07 Dec Criminal Case Law Update, Week Ending 12-3-10
Courtesy of Law Offices of Dena Alo-Colbeck
“Writing and Research for Washington Attorneys”
The following criminal cases of note were decided this week:
Washington State Law
Division One Court of Appeals:
State v. Siers: Reasoning that, under State v. Powell, the State must include in the information any aggravating factor it intends to prove for purposes of seeking an exceptional sentence above the standard range, the Court concluded that when the state presents an uncharged aggravator to the jury, the defendant is entitled to dismissal of the underlying criminal charge; the usual remedy for a deficient information. The Court thus dismissed without prejudice. http://www.courts.wa.gov/opinions/pdf/63697-9.pub.doc.pdf
In his dissent, Judge Dwyer argued that there was no error, no prejudice to Mr. Siers, and the remedy imposed was a total windfall, as Mr. Siers was constitutionally convicted. The dissent argued that the information filed supported the conviction and sentence and that the dismissal was undeserved. http://www.courts.wa.gov/opinions/pdf/63697-9.dis.doc.pdf
Division Two Court of Appeals:
State v. Louthan: The Court found probable cause to arrest Mr. Louthan for driving while under the influence of a controlled substance when there was evidence that Mr. Louthan’s pupils were fixed, he handed over a tax return insisting it was his insurance, and the officer observed what he believed to be drug paraphernalia in Mr. Louthan’s vehicle. The Court declined to address the subsequent search of Mr. Louthan’s vehicle, finding that he failed to object to the scope of that search incident to his arrest, and had therefore waived that issue.
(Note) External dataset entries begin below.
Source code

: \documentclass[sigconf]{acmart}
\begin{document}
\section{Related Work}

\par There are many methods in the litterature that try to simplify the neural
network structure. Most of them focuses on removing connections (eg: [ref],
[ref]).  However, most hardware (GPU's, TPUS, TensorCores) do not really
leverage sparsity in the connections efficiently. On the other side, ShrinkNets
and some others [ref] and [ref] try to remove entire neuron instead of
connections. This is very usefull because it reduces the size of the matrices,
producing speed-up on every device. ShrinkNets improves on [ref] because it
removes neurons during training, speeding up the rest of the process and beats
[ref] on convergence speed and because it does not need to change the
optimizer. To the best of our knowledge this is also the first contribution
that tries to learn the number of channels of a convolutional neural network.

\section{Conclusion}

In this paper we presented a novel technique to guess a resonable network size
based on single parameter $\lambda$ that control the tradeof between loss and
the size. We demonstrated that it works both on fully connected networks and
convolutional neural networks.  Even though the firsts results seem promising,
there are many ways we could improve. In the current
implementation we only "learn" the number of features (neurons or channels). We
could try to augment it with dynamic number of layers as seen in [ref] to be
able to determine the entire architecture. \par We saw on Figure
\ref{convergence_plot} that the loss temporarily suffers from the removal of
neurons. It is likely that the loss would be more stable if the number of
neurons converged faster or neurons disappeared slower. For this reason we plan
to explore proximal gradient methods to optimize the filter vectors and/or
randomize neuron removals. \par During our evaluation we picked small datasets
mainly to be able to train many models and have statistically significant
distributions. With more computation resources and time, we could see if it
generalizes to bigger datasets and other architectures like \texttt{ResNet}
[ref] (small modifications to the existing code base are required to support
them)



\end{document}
In a partial concurrence/partial dissent, Judge Bridgewater agreed that the arrest was lawful, but argued that Mr. Louthan should have been allowed to raise the issue of the search incident to arrest, and that search was illegal under Patton and Valdez. http://www.courts.wa.gov/opinions/pdf/38472-8.10.doc.pdf
State v. Thomas: The court applied State v. Hall and agreed with Mr. Thomas that his multiple calls to a single witness should be treated as a single unit of prosecution for double jeopardy purposes, rather than the eight counts of witness tampering with which he was charged. The Court concluded that Mr. Thomas’ numerous calls to a witness to persuade her to recant her testimony was a continuing course of conduct aimed at the same witness in a single proceeding and amounts to one unit of witness tampering.
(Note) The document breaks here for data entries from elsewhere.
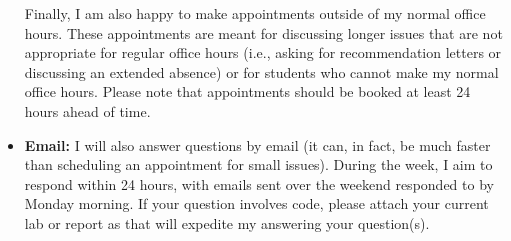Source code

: \documentclass[12pt]{article}
\begin{document}
\begin{itemize}
Finally, I am also happy to make appointments outside of my normal
office hours. These appointments are meant for discussing
longer issues that are not appropriate for regular office hours (i.e., asking
for recommendation letters or discussing an extended absence) or for students
who cannot make my normal office hours. Please note that appointments should
be booked at least 24 hours ahead of time.
\item \textbf{Email:} I will also answer questions by email (it can, in fact,
be much faster than scheduling an appointment for small issues). During the
week, I aim to respond within 24 hours, with emails sent over the weekend
responded to by Monday morning. If your question involves code, please attach
your current lab or report as that will expedite my answering your question(s).
\end{itemize}








\end{document}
In her concurrence, Judge Quinn-Britnall agreed that in this case Mr. Thomas should be sentenced to only a single unit of prosecution, however, she wrote separately to caution against extending the Hall ruling to cases that contain substantially different facts. http://www.courts.wa.gov/opinions/pdf/37112-0.10.cor.doc.pdf
State v. Oakley: The Court granted a motion to publish this case in part. The newly published portion of the decision held that there was sufficient evidence to support Mr. Oakley’s convictions for drive-by shooting with a firearm enhancement, but that the trial court erred in ordering him to pay restitution for damages caused by uncharged acts, and there was no casual connection between the charged crimes and damages incurred by the victim. http://www.courts.wa.gov/opinions/pdf/38660-7.10.cor.doc.pdf
State v. Johnson: The Court concluded that the prosecutor’s comments in closing arguments misstating the reasonable doubt standard and undermining the presumption of innocence were so flagrant and ill-intentioned that they could not have been cured by an objection and an instruction. Specifically, the prosecutor in this case, when discussing the reasonable doubt standard, stated:
What that says is “a doubt for which a reason exists.” In order to find the defendant not guilty, you have to say, “I doubt the defendant is guilty and my reason is I believed his testimony that he just borrowed that . . . sweatshirt . . . and he didn’t know that the cocaine was in there, and he didn’t know what cocaine was.” And then you have to also believe that either he really didn’t hear the lights and sirens or that Officer Thiry really forgot to turn them on and that a lot of those events didn’t really happen or more events that didn’t. To be able to find reason to doubt, you have to fill in the blank, that’s your job.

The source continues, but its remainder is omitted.